WHAT TO DO: Check every line of the entries for "nonumber", and copy the lines that hold it.

════════

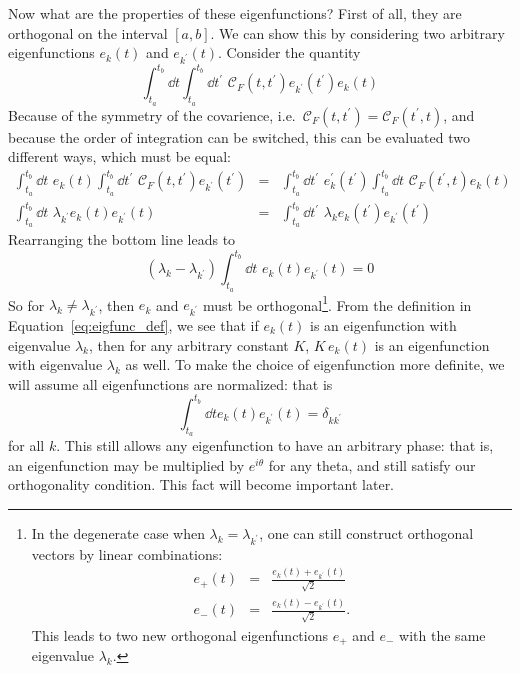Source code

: Now what are the properties of these eigenfunctions?  First of all, they
are orthogonal on the interval $[a, b]$.
We can show this by considering two arbitrary eigenfunctions
$e_k(t)$ and $e_{k^\prime}(t)$.  Consider the quantity
\begin{equation}
  \int_{t_a}^{t_b} \dd t \int_{t_a}^{t_b} \dd t^\prime\,\, \mathcal{C}_F(t, t^\prime)
  e_{k^\prime}(t^\prime) e_k(t)
\end{equation}
Because of the symmetry of the covarience,
i.e.~$\mathcal{C}_F(t, t^\prime) = \mathcal{C}_F(t^\prime, t)$, and
because the order of integration can be switched, this can be evaluated
two different ways, which must be equal:
\begin{eqnarray}
  \int_{t_a}^{t_b} \dd t\,\, e_k(t)
  \int_{t_a}^{t_b} \dd t^\prime\,\, \mathcal{C}_F(t, t^\prime) e_{k^\prime}(t^\prime) &=&
  \int_{t_a}^{t_b} \dd t^\prime\,\, e_k^\prime(t^\prime)
  \int_{t_a}^{t_b} \dd t\,\, \mathcal{C}_F(t^\prime, t) e_{k}(t)
  \nonumber\\
  \int_{t_a}^{t_b} \dd t\,\, \lambda_{k^\prime} e_k(t) e_{k^\prime}(t) &=&
  \int_{t_a}^{t_b} \dd t^\prime\,\, \lambda_k e_k(t^\prime) e_{k^\prime}(t^\prime)
\end{eqnarray}
Rearranging the bottom line leads to
\begin{equation}
  (\lambda_k - \lambda_{k^\prime})
  \int_{t_a}^{t_b} \dd t\,\, e_k(t) e_{k^\prime}(t) = 0
\end{equation}
So for $\lambda_k \ne \lambda_{k^\prime}$, then $e_k$ and $e_{k^\prime}$
must be orthogonal\footnote{In the degenerate case when
$\lambda_k = \lambda_{k^\prime}$, one can still construct orthogonal
vectors by linear combinations:
\begin{eqnarray}
  e_+(t) &=& \frac{e_k(t) + e_{k^\prime}(t)}{\sqrt{2}} \nonumber\\
  e_-(t) &=& \frac{e_k(t) - e_{k^\prime}(t)}{\sqrt{2}}. \nonumber
\end{eqnarray}
This leads to two new orthogonal eigenfunctions $e_+$ and $e_-$ with the
same eigenvalue $\lambda_k$.}.  From the definition in
Equation~\ref{eq:eigfunc_def}, we see that if $e_k(t)$ is an eigenfunction
with eigenvalue $\lambda_k$,
then for any arbitrary constant $K$,
$K\, e_k(t)$ is an eigenfunction with eigenvalue $\lambda_k$ as well.
To make the choice of eigenfunction more definite, we will assume all
eigenfunctions are normalized: that is
\begin{equation}
  \int_{t_a}^{t_b} \dd t e_k(t) e_{k^\prime}(t) = \delta_{kk^\prime}
\end{equation}
for all $k$.  This still allows any eigenfunction to have an arbitrary
phase: that is, an eigenfunction may be multiplied by $e^{i\theta}$ for
any theta, and still satisfy our orthogonality condition.  This fact
will become important later.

════════

RESPONSE BELOW:
  \nonumber\\
  e_+(t) &=& \frac{e_k(t) + e_{k^\prime}(t)}{\sqrt{2}} \nonumber\\
  e_-(t) &=& \frac{e_k(t) - e_{k^\prime}(t)}{\sqrt{2}}. \nonumber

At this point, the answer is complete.